13:00: Back on the bus - motoring to Copenhagen. We are late!
15:00: Switch bus in Copenhagen, to the last bus journey - to Malmo.
15:45: Arrive in Malmo, walk up to the train station and have a large hot chocolate (with cream and marshmallows), and a panini with cheese and tomato. They give me a little electronic device that flashes and beeps at me when the panini is ready. Expensive, but good. To use the toilet at Malmo train station is 10 Swedish Kronor - about 85p at the current rate!!!
17:30: Get on a train to Karlskrona. I really enjoy watching a woman playing with her corgi dog.
20:15: Finally arrive! Wow!

So what's that, 54 hours of travelling, to go what would take maybe 3 hours of actual flying. Of course, I got to wander around a museum, read, knit, and play on the PSP a little, too..

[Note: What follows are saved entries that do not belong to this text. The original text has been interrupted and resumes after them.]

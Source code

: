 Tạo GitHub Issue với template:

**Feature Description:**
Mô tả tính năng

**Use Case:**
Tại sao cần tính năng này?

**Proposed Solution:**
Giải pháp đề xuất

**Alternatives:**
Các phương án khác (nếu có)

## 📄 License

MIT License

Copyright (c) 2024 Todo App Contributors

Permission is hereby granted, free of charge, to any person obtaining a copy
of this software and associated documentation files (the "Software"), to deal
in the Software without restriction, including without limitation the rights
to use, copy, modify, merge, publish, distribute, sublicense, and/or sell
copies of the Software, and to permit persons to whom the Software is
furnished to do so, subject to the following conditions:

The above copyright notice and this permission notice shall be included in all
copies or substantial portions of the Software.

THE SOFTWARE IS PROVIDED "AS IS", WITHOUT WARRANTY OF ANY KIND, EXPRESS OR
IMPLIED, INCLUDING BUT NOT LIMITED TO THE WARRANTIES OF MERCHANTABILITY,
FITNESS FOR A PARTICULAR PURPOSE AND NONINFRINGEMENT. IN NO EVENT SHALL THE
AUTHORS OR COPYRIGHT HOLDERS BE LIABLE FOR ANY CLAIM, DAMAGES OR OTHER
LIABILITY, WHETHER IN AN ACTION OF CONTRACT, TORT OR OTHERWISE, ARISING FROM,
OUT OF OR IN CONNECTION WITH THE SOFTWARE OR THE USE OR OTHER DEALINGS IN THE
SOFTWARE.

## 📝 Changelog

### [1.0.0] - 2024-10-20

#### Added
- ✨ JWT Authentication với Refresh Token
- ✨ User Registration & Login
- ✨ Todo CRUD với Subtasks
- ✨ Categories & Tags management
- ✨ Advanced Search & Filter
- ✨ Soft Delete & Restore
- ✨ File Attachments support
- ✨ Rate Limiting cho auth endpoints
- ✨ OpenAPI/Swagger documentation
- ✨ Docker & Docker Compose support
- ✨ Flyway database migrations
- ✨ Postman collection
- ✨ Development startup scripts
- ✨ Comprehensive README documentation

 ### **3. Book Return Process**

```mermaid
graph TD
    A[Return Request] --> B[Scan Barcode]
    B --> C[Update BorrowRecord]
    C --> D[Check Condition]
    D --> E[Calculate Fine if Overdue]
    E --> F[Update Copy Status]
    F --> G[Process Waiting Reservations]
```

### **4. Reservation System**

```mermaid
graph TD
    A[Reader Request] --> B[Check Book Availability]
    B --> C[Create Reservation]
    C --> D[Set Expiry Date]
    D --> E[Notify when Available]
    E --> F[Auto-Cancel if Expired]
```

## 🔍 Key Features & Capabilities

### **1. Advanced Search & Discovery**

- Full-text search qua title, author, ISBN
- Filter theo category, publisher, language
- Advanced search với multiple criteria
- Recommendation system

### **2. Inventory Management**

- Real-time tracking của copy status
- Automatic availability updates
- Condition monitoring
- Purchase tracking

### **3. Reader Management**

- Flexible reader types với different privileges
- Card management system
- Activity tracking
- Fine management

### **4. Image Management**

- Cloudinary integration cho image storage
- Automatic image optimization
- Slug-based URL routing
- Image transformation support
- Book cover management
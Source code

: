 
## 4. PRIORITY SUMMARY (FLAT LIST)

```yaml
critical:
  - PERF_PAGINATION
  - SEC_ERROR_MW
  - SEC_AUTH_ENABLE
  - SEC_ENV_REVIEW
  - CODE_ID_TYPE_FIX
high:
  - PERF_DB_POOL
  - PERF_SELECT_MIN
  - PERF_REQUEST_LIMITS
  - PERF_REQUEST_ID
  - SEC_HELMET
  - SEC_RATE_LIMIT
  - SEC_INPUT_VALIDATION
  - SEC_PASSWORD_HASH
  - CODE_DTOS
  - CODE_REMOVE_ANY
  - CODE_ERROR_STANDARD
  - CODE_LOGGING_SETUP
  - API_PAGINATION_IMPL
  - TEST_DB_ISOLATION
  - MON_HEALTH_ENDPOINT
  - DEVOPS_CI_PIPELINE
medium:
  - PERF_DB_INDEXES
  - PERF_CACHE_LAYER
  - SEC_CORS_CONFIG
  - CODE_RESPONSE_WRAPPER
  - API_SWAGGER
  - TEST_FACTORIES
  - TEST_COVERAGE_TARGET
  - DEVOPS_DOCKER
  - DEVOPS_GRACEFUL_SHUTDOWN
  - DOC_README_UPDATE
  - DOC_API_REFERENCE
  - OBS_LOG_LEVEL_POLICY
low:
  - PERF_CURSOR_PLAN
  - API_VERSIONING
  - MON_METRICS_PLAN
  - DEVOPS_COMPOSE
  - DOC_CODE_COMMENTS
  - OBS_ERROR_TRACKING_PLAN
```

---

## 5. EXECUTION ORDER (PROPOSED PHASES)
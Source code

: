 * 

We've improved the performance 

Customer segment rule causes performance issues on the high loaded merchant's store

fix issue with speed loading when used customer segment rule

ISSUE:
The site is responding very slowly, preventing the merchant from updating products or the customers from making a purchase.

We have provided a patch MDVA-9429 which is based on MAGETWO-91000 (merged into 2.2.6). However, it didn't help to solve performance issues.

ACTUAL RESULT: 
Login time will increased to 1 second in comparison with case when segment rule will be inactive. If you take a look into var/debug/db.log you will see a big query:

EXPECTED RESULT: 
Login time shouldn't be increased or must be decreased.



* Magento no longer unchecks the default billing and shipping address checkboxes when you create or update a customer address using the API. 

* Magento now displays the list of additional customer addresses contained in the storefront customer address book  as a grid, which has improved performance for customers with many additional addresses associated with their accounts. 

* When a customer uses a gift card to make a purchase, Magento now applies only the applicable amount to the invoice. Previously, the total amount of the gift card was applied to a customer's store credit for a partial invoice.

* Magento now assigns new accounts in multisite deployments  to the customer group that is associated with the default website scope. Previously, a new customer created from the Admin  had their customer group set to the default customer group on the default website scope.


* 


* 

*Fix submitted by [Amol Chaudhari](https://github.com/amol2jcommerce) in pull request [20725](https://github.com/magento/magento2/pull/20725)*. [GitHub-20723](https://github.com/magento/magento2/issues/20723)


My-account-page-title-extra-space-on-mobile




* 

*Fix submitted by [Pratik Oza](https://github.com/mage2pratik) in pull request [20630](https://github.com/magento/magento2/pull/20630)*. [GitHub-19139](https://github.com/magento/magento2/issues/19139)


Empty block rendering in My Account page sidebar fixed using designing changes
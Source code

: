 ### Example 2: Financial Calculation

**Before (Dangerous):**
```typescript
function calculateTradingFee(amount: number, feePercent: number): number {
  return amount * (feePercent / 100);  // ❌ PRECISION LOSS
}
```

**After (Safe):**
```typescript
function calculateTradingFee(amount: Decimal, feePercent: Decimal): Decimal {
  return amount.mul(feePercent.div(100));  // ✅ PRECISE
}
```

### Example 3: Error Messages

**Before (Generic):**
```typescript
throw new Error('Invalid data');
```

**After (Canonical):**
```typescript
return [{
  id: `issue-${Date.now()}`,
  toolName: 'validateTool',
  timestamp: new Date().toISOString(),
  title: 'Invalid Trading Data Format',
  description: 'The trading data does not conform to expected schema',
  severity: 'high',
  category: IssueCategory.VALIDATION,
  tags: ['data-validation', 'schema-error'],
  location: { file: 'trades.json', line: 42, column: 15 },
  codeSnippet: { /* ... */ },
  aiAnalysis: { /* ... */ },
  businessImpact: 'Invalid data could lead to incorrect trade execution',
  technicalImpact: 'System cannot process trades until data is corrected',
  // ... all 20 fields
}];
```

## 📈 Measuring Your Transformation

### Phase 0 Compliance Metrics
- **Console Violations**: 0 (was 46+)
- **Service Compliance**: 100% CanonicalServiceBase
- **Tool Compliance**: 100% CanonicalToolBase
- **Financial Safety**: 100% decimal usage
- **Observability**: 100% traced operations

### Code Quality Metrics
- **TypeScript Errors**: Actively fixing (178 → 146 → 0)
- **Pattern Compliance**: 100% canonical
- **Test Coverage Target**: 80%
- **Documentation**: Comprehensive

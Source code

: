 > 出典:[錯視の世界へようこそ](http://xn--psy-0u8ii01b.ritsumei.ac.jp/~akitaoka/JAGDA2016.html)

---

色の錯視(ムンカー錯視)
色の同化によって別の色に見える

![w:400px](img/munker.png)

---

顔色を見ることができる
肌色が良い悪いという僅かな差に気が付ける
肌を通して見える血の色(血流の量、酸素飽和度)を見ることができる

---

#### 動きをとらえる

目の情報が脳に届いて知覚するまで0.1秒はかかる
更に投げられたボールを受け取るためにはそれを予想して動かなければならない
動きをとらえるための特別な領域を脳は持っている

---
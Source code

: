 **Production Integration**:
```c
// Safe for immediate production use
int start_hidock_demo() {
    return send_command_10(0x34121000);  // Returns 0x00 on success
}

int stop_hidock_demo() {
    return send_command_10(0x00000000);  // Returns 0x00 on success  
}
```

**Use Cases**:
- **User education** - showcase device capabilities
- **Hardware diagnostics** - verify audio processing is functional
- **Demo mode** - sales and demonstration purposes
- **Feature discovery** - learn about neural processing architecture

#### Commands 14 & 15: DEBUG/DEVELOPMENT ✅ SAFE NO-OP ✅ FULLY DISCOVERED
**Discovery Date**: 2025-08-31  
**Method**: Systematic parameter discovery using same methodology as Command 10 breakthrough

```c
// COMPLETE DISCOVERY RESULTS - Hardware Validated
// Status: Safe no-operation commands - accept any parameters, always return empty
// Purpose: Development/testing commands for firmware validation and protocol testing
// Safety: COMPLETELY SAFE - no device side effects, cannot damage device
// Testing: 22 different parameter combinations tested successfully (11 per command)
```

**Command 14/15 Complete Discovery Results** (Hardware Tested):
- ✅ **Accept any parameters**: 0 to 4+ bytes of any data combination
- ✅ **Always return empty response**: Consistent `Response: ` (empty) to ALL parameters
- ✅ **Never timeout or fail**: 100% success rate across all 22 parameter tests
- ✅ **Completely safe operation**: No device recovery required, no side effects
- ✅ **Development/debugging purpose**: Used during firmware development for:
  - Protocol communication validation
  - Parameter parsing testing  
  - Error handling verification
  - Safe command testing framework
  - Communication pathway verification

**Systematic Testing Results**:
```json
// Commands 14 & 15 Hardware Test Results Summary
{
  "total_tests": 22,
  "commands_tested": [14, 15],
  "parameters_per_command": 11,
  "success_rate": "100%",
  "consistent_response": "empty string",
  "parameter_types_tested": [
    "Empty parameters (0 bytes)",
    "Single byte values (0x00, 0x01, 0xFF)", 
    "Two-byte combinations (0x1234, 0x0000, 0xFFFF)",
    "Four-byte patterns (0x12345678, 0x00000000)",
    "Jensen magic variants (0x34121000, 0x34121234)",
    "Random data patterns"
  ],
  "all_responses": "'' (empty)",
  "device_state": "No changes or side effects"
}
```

I felt pretty good at the journey's end, too - tired, but not cramped. I'd not eaten much on the journey, and had very little caffeine. I'm amazed I could read so much, actually, and not get motion sickness.

What wonderful insights have I attained? Well, it's true that fast travel distorts our perception of distance. And coach, even though nowhere near as fast as plane, is still pretty fast. Compared to, say, walking. I mean, at 20 miles a day, I wouldn't even have reached the end of County Cork, yet!

Unneccessary travel is crazy. Commuting is crazy. That's what I think. This doesn't prove or disprove it, but it certainly strengthens my sense of it.

1 comment:

  1. You say that commuting and unnecessary travel is crazy, but (economic arguments aside) it is interesting that there seems to be a cross-cultural universal that an average population will travel for between 1 and 2 hours a day; no matter what there circumstances. This has been borne out in Western society, where transport projects (such as road-building schemes or high-speed rail) have been justified on the basis that it will shorten people's journeys, but long-term evidence gathered shows that it does nothing of the sort - it just increases the distance that people are prepared to travel.

    Again, there are some economic arguments that say that is still a "good thing", but not as strong as the original intention was.


    (Now I've given away who I am, with all this talk of transport. Damn!)